The US has chosen sides. It now actively supports regimes that have the same enemy as they do. Whether this will be counter-productive in the long-run remains to be seen.

I hate it that Americans lost their lives in New York and Washington. I was working in D.C. at that time and very nearly one of them. But I also hate that innocent women and children have lost their lives in the Middle East due to America's attacks. These attacks have served no cause; they have likely set back efforts to build popular movements and international solidarity that, in the final analysis, are the best chance of achieving social justice and change in the Middle East and elsewhere. Yet, at this difficult time, Americans should critically examine policies with which Arabs, Muslims and many others have legitimate grievances. Instead, like Russert, our leaders refuse to admit the flaws in their policies and find it easier to demonize those in both the American and Arab world who oppose them as a way of diverting attention from their own mistakes. It's my opinion that more military solutions to the problems in the Middle East and the terrorism that has resulted from these problems is not a policy but a recipe for more violence and bombings.

Is it really so hard to leave people in peace? If America wants democracy there so badly, why don't they start off by taking a democratic vote. All Americans who want us there say aye. All Mulims who want us there, say "aye". Hmmmm.......the silence is deafening.

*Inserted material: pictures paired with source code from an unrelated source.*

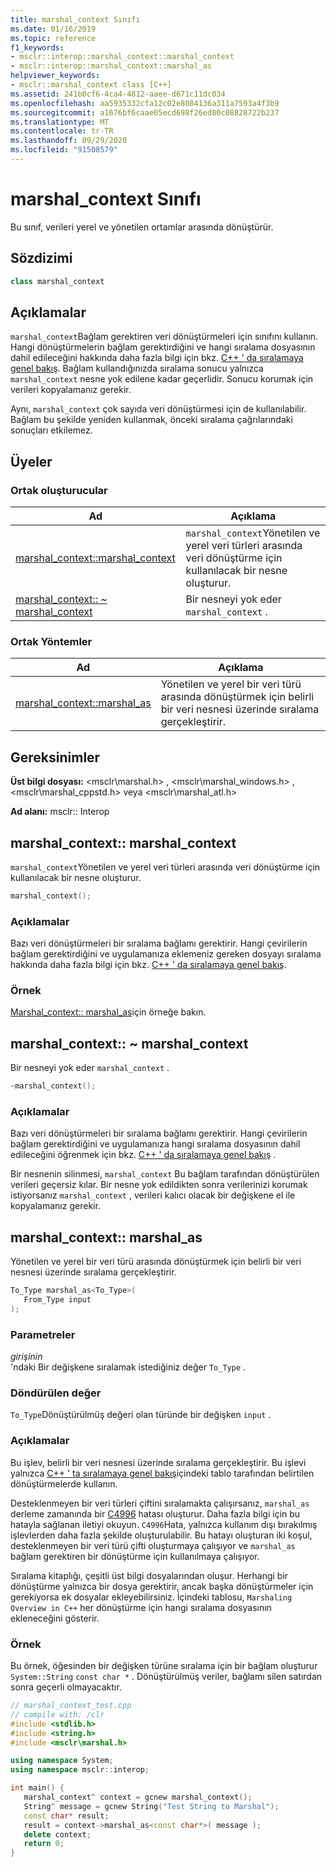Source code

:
 ```yaml
---
title: marshal_context Sınıfı
ms.date: 01/16/2019
ms.topic: reference
f1_keywords:
- msclr::interop::marshal_context::marshal_context
- msclr::interop::marshal_context::marshal_as
helpviewer_keywords:
- msclr::marshal_context class [C++]
ms.assetid: 241b0cf6-4ca4-4812-aaee-d671c11dc034
ms.openlocfilehash: aa5935332cfa12c02e8084136a311a7593a4f3b9
ms.sourcegitcommit: a1676bf6caae05ecd698f26ed80c08828722b237
ms.translationtype: MT
ms.contentlocale: tr-TR
ms.lasthandoff: 09/29/2020
ms.locfileid: "91508579"
---
```

# <a name="marshal_context-class"></a>marshal_context Sınıfı

Bu sınıf, verileri yerel ve yönetilen ortamlar arasında dönüştürür.

## <a name="syntax"></a>Sözdizimi

```cpp
class marshal_context
```

## <a name="remarks"></a>Açıklamalar

`marshal_context`Bağlam gerektiren veri dönüştürmeleri için sınıfını kullanın. Hangi dönüştürmelerin bağlam gerektirdiğini ve hangi sıralama dosyasının dahil edileceğini hakkında daha fazla bilgi için bkz. [C++ ' da sıralamaya genel bakış](../dotnet/overview-of-marshaling-in-cpp.md). Bağlam kullandığınızda sıralama sonucu yalnızca `marshal_context` nesne yok edilene kadar geçerlidir. Sonucu korumak için verileri kopyalamanız gerekir.

Aynı, `marshal_context` çok sayıda veri dönüştürmesi için de kullanılabilir. Bağlam bu şekilde yeniden kullanmak, önceki sıralama çağrılarındaki sonuçları etkilemez.

## <a name="members"></a>Üyeler

### <a name="public-constructors"></a>Ortak oluşturucular

|Ad|Açıklama|
|---------|-----------|
|[marshal_context::marshal_context](#marshal-context)|`marshal_context`Yönetilen ve yerel veri türleri arasında veri dönüştürme için kullanılacak bir nesne oluşturur.|
|[marshal_context:: ~ marshal_context](#tilde-marshal-context)|Bir nesneyi yok eder `marshal_context` .|

### <a name="public-methods"></a>Ortak Yöntemler

|Ad|Açıklama|
|---------|-----------|
|[marshal_context::marshal_as](#marshal-as)|Yönetilen ve yerel bir veri türü arasında dönüştürmek için belirli bir veri nesnesi üzerinde sıralama gerçekleştirir.|

## <a name="requirements"></a>Gereksinimler

**Üst bilgi dosyası:** \<msclr\marshal.h> , \<msclr\marshal_windows.h> , \<msclr\marshal_cppstd.h> veya \<msclr\marshal_atl.h>

**Ad alanı:** msclr:: Interop

## <a name="marshal_contextmarshal_context"></a><a name="marshal-context"></a> marshal_context:: marshal_context

`marshal_context`Yönetilen ve yerel veri türleri arasında veri dönüştürme için kullanılacak bir nesne oluşturur.

```cpp
marshal_context();
```

### <a name="remarks"></a>Açıklamalar

Bazı veri dönüştürmeleri bir sıralama bağlamı gerektirir. Hangi çevirilerin bağlam gerektirdiğini ve uygulamanıza eklemeniz gereken dosyayı sıralama hakkında daha fazla bilgi için bkz. [C++ ' da sıralamaya genel bakış](../dotnet/overview-of-marshaling-in-cpp.md).

### <a name="example"></a>Örnek

[Marshal_context:: marshal_as](#marshal-as)için örneğe bakın.

## <a name="marshal_contextmarshal_context"></a><a name="tilde-marshal-context"></a> marshal_context:: ~ marshal_context

Bir nesneyi yok eder `marshal_context` .

```cpp
~marshal_context();
```

### <a name="remarks"></a>Açıklamalar

Bazı veri dönüştürmeleri bir sıralama bağlamı gerektirir. Hangi çevirilerin bağlam gerektirdiğini ve uygulamanıza hangi sıralama dosyasının dahil edileceğini öğrenmek için bkz. [C++ ' da sıralamaya genel bakış](../dotnet/overview-of-marshaling-in-cpp.md) .

Bir nesnenin silinmesi, `marshal_context` Bu bağlam tarafından dönüştürülen verileri geçersiz kılar. Bir nesne yok edildikten sonra verilerinizi korumak istiyorsanız `marshal_context` , verileri kalıcı olacak bir değişkene el ile kopyalamanız gerekir.

## <a name="marshal_contextmarshal_as"></a><a name="marshal-as"></a> marshal_context:: marshal_as

Yönetilen ve yerel bir veri türü arasında dönüştürmek için belirli bir veri nesnesi üzerinde sıralama gerçekleştirir.

```cpp
To_Type marshal_as<To_Type>(
   From_Type input
);
```

### <a name="parameters"></a>Parametreler

*girişinin*<br/>
'ndaki Bir değişkene sıralamak istediğiniz değer `To_Type` .

### <a name="return-value"></a>Döndürülen değer

`To_Type`Dönüştürülmüş değeri olan türünde bir değişken `input` .

### <a name="remarks"></a>Açıklamalar

Bu işlev, belirli bir veri nesnesi üzerinde sıralama gerçekleştirir. Bu işlevi yalnızca [C++ ' ta sıralamaya genel bakış](../dotnet/overview-of-marshaling-in-cpp.md)içindeki tablo tarafından belirtilen dönüştürmelerde kullanın.

Desteklenmeyen bir veri türleri çiftini sıralamakta çalışırsanız, `marshal_as` derleme zamanında bir [C4996](../error-messages/compiler-warnings/compiler-warning-level-3-c4996.md) hatası oluşturur. Daha fazla bilgi için bu hatayla sağlanan iletiyi okuyun. `C4996`Hata, yalnızca kullanım dışı bırakılmış işlevlerden daha fazla şekilde oluşturulabilir. Bu hatayı oluşturan iki koşul, desteklenmeyen bir veri türü çifti oluşturmaya çalışıyor ve `marshal_as` bağlam gerektiren bir dönüştürme için kullanılmaya çalışıyor.

Sıralama kitaplığı, çeşitli üst bilgi dosyalarından oluşur. Herhangi bir dönüştürme yalnızca bir dosya gerektirir, ancak başka dönüştürmeler için gerekiyorsa ek dosyalar ekleyebilirsiniz. İçindeki tablosu, `Marshaling Overview in C++` her dönüştürme için hangi sıralama dosyasının ekleneceğini gösterir.

### <a name="example"></a>Örnek

Bu örnek, öğesinden bir değişken türüne sıralama için bir bağlam oluşturur `System::String` `const char *` . Dönüştürülmüş veriler, bağlamı silen satırdan sonra geçerli olmayacaktır.

```cpp
// marshal_context_test.cpp
// compile with: /clr
#include <stdlib.h>
#include <string.h>
#include <msclr\marshal.h>

using namespace System;
using namespace msclr::interop;

int main() {
   marshal_context^ context = gcnew marshal_context();
   String^ message = gcnew String("Test String to Marshal");
   const char* result;
   result = context->marshal_as<const char*>( message );
   delete context;
   return 0;
}
```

I welcome all points of view.

Actually, I agree that a more isolationist policy in the Muslim world would probably benefit the US in the long run. But I don't think it'll change all that much in the Islamic world. Gruesome wars, like the Iran-Iraq war, the Algerian civil war, Darfur, the Afghan civil war and the Palestinian issue will still not have been resolved. Chechnya will not be free. Kashmir won't be Pakistani. Pakistan would still be a mess. Americans might be involved in some of the conflicts, but they are not the main combatants in any of them. Removing them from the equation won't make all that much of a difference. It might get better. But it might get worse as the Muhajedeen/OBL/Jihadists smell victory and will try even harder to overthrow regimes they consider the enemy.